Picture: Nick Youngson/Alpha Stock Images
My sister gave me a small lemon tree for my birthday last year. If there was a hidden message then I’m ignoring it. A kind thought, that’s all.
In the summer it stood in a large pot against a south-facing brick wall, which it seemed to like. Over the winter, such as it was, I brought the tree indoors, so I suppose we’re now living in a lemony orangery. There’s posh. Just like Margam, only smaller.

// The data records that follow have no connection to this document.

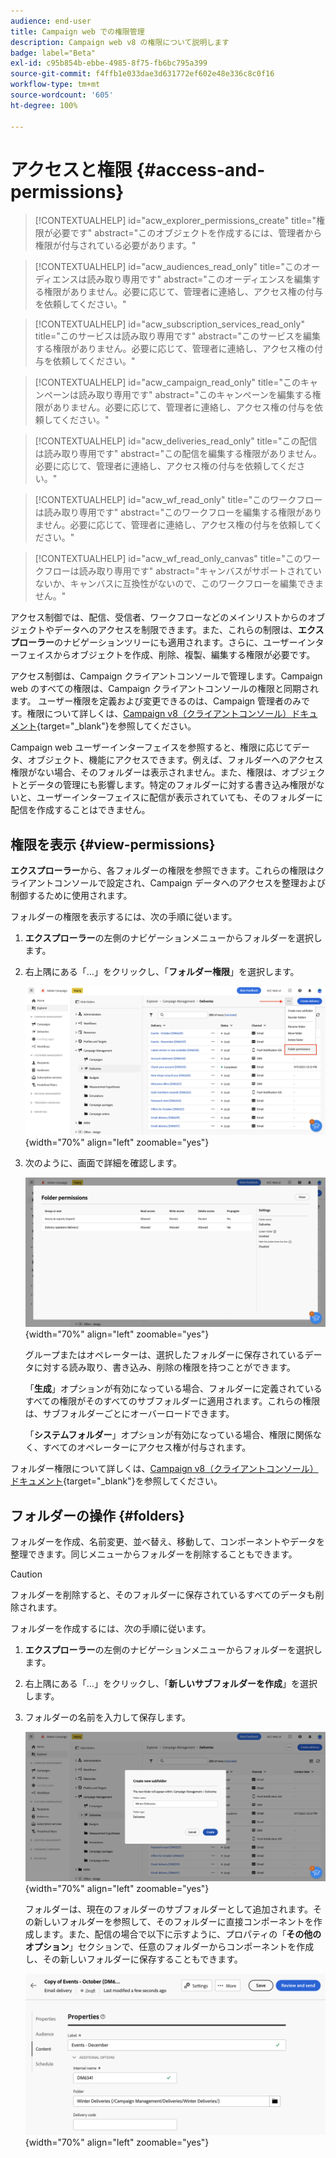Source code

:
 ```yaml
---
audience: end-user
title: Campaign web での権限管理
description: Campaign web v8 の権限について説明します
badge: label="Beta"
exl-id: c95b854b-ebbe-4985-8f75-fb6bc795a399
source-git-commit: f4ffb1e033dae3d631772ef602e48e336c8c0f16
workflow-type: tm+mt
source-wordcount: '605'
ht-degree: 100%

---
```


# アクセスと権限 {#access-and-permissions}

>[!CONTEXTUALHELP]
>id="acw_explorer_permissions_create"
>title="権限が必要です"
>abstract="このオブジェクトを作成するには、管理者から権限が付与されている必要があります。"


>[!CONTEXTUALHELP]
>id="acw_audiences_read_only"
>title="このオーディエンスは読み取り専用です"
>abstract="このオーディエンスを編集する権限がありません。必要に応じて、管理者に連絡し、アクセス権の付与を依頼してください。"


>[!CONTEXTUALHELP]
>id="acw_subscription_services_read_only"
>title="このサービスは読み取り専用です"
>abstract="このサービスを編集する権限がありません。必要に応じて、管理者に連絡し、アクセス権の付与を依頼してください。"


>[!CONTEXTUALHELP]
>id="acw_campaign_read_only"
>title="このキャンペーンは読み取り専用です"
>abstract="このキャンペーンを編集する権限がありません。必要に応じて、管理者に連絡し、アクセス権の付与を依頼してください。"

>[!CONTEXTUALHELP]
>id="acw_deliveries_read_only"
>title="この配信は読み取り専用です"
>abstract="この配信を編集する権限がありません。必要に応じて、管理者に連絡し、アクセス権の付与を依頼してください。"


>[!CONTEXTUALHELP]
>id="acw_wf_read_only"
>title="このワークフローは読み取り専用です"
>abstract="このワークフローを編集する権限がありません。必要に応じて、管理者に連絡し、アクセス権の付与を依頼してください。"

>[!CONTEXTUALHELP]
>id="acw_wf_read_only_canvas"
>title="このワークフローは読み取り専用です"
>abstract="キャンバスがサポートされていないか、キャンバスに互換性がないので、このワークフローを編集できません。"

アクセス制御では、配信、受信者、ワークフローなどのメインリストからのオブジェクトやデータへのアクセスを制限できます。また、これらの制限は、**エクスプローラー**&#x200B;のナビゲーションツリーにも適用されます。さらに、ユーザーインターフェイスからオブジェクトを作成、削除、複製、編集する権限が必要です。

アクセス制御は、Campaign クライアントコンソールで管理します。Campaign web のすべての権限は、Campaign クライアントコンソールの権限と同期されます。 ユーザー権限を定義および変更できるのは、Campaign 管理者のみです。権限について詳しくは、[Campaign v8（クライアントコンソール）ドキュメント](https://experienceleague.adobe.com/docs/campaign/campaign-v8/admin/permissions/gs-permissions.html?lang=ja){target="_blank"}を参照してください。

Campaign web ユーザーインターフェイスを参照すると、権限に応じてデータ、オブジェクト、機能にアクセスできます。例えば、フォルダーへのアクセス権限がない場合、そのフォルダーは表示されません。また、権限は、オブジェクトとデータの管理にも影響します。特定のフォルダーに対する書き込み権限がないと、ユーザーインターフェイスに配信が表示されていても、そのフォルダーに配信を作成することはできません。

## 権限を表示 {#view-permissions}

**エクスプローラー**&#x200B;から、各フォルダーの権限を参照できます。これらの権限はクライアントコンソールで設定され、Campaign データへのアクセスを整理および制御するために使用されます。

フォルダーの権限を表示するには、次の手順に従います。

1. **エクスプローラー**&#x200B;の左側のナビゲーションメニューからフォルダーを選択します。
1. 右上隅にある「...」をクリックし、「**フォルダー権限**」を選択します。

   ![](assets/permissions-view-menu.png){width="70%" align="left" zoomable="yes"}

1. 次のように、画面で詳細を確認します。

   ![](assets/permissions-view-screen.png){width="70%" align="left" zoomable="yes"}

   グループまたはオペレーターは、選択したフォルダーに保存されているデータに対する読み取り、書き込み、削除の権限を持つことができます。

   「**生成**」オプションが有効になっている場合、フォルダーに定義されているすべての権限がそのすべてのサブフォルダーに適用されます。これらの権限は、サブフォルダーごとにオーバーロードできます。

   「**システムフォルダー**」オプションが有効になっている場合、権限に関係なく、すべてのオペレーターにアクセス権が付与されます。

フォルダー権限について詳しくは、[Campaign v8（クライアントコンソール）ドキュメント](https://experienceleague.adobe.com/docs/campaign/campaign-v8/admin/permissions/folder-permissions.html?lang=ja){target="_blank"}を参照してください。


## フォルダーの操作 {#folders}

フォルダーを作成、名前変更、並べ替え、移動して、コンポーネントやデータを整理できます。同じメニューからフォルダーを削除することもできます。

>[!CAUTION]
>
>フォルダーを削除すると、そのフォルダーに保存されているすべてのデータも削除されます。

フォルダーを作成するには、次の手順に従います。

1. **エクスプローラー**&#x200B;の左側のナビゲーションメニューからフォルダーを選択します。
1. 右上隅にある「...」をクリックし、「**新しいサブフォルダーを作成**」を選択します。
1. フォルダーの名前を入力して保存します。

   ![](assets/create-new-subfolder.png){width="70%" align="left" zoomable="yes"}

   フォルダーは、現在のフォルダーのサブフォルダーとして追加されます。その新しいフォルダーを参照して、そのフォルダーに直接コンポーネントを作成します。また、配信の場合で以下に示すように、プロパティの「**その他のオプション**」セクションで、任意のフォルダーからコンポーネントを作成し、その新しいフォルダーに保存することもできます。

   ![](assets/delivery-properties-folder.png){width="70%" align="left" zoomable="yes"}
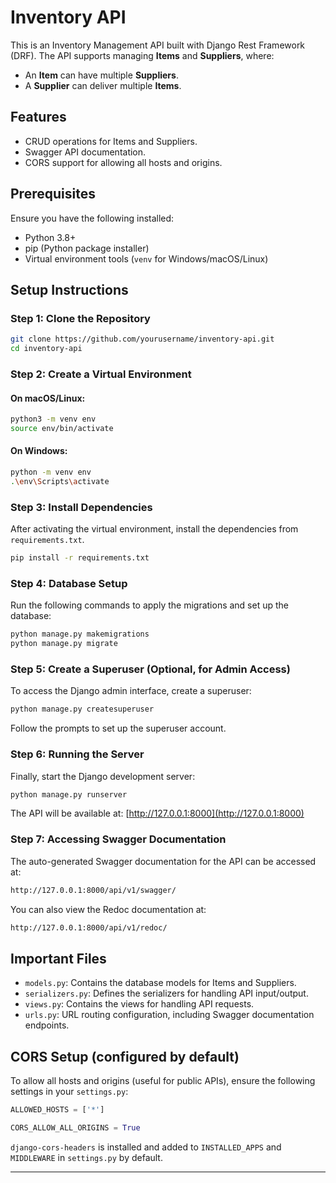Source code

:

# Inventory API

This is an Inventory Management API built with Django Rest Framework (DRF). The API supports managing **Items** and **Suppliers**, where:
- An **Item** can have multiple **Suppliers**.
- A **Supplier** can deliver multiple **Items**.

## Features
- CRUD operations for Items and Suppliers.
- Swagger API documentation.
- CORS support for allowing all hosts and origins.

## Prerequisites

Ensure you have the following installed:
- Python 3.8+
- pip (Python package installer)
- Virtual environment tools (`venv` for Windows/macOS/Linux)

## Setup Instructions

### Step 1: Clone the Repository

```bash
git clone https://github.com/yourusername/inventory-api.git
cd inventory-api
```

### Step 2: Create a Virtual Environment

#### On macOS/Linux:

```bash
python3 -m venv env
source env/bin/activate
```

#### On Windows:

```bash
python -m venv env
.\env\Scripts\activate
```

### Step 3: Install Dependencies

After activating the virtual environment, install the dependencies from `requirements.txt`.

```bash
pip install -r requirements.txt
```

### Step 4: Database Setup

Run the following commands to apply the migrations and set up the database:

```bash
python manage.py makemigrations
python manage.py migrate
```

### Step 5: Create a Superuser (Optional, for Admin Access)

To access the Django admin interface, create a superuser:

```bash
python manage.py createsuperuser
```

Follow the prompts to set up the superuser account.

### Step 6: Running the Server

Finally, start the Django development server:

```bash
python manage.py runserver
```

The API will be available at: [http://127.0.0.1:8000](http://127.0.0.1:8000)

### Step 7: Accessing Swagger Documentation

The auto-generated Swagger documentation for the API can be accessed at:

```bash
http://127.0.0.1:8000/api/v1/swagger/
```

You can also view the Redoc documentation at:

```bash
http://127.0.0.1:8000/api/v1/redoc/
```

## Important Files

- `models.py`: Contains the database models for Items and Suppliers.
- `serializers.py`: Defines the serializers for handling API input/output.
- `views.py`: Contains the views for handling API requests.
- `urls.py`: URL routing configuration, including Swagger documentation endpoints.

## CORS Setup (configured by default)

To allow all hosts and origins (useful for public APIs), ensure the following settings in your `settings.py`:

```python
ALLOWED_HOSTS = ['*']

CORS_ALLOW_ALL_ORIGINS = True
```

 `django-cors-headers` is installed and added to `INSTALLED_APPS` and `MIDDLEWARE` in `settings.py` by default.

---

The tree had 5 lemons on it, which were normal size but only turned from green to yellow a little after the new year. We used one of them on Shrove Tuesday pancakes. It smelled and tasted delicious, much better that bought ones, but we couldn’t get a lot of juice out of it. As for the other 4, probably not enough juice for the pudding, but we will think of something to do with them.
Hopefully the next crop will be better.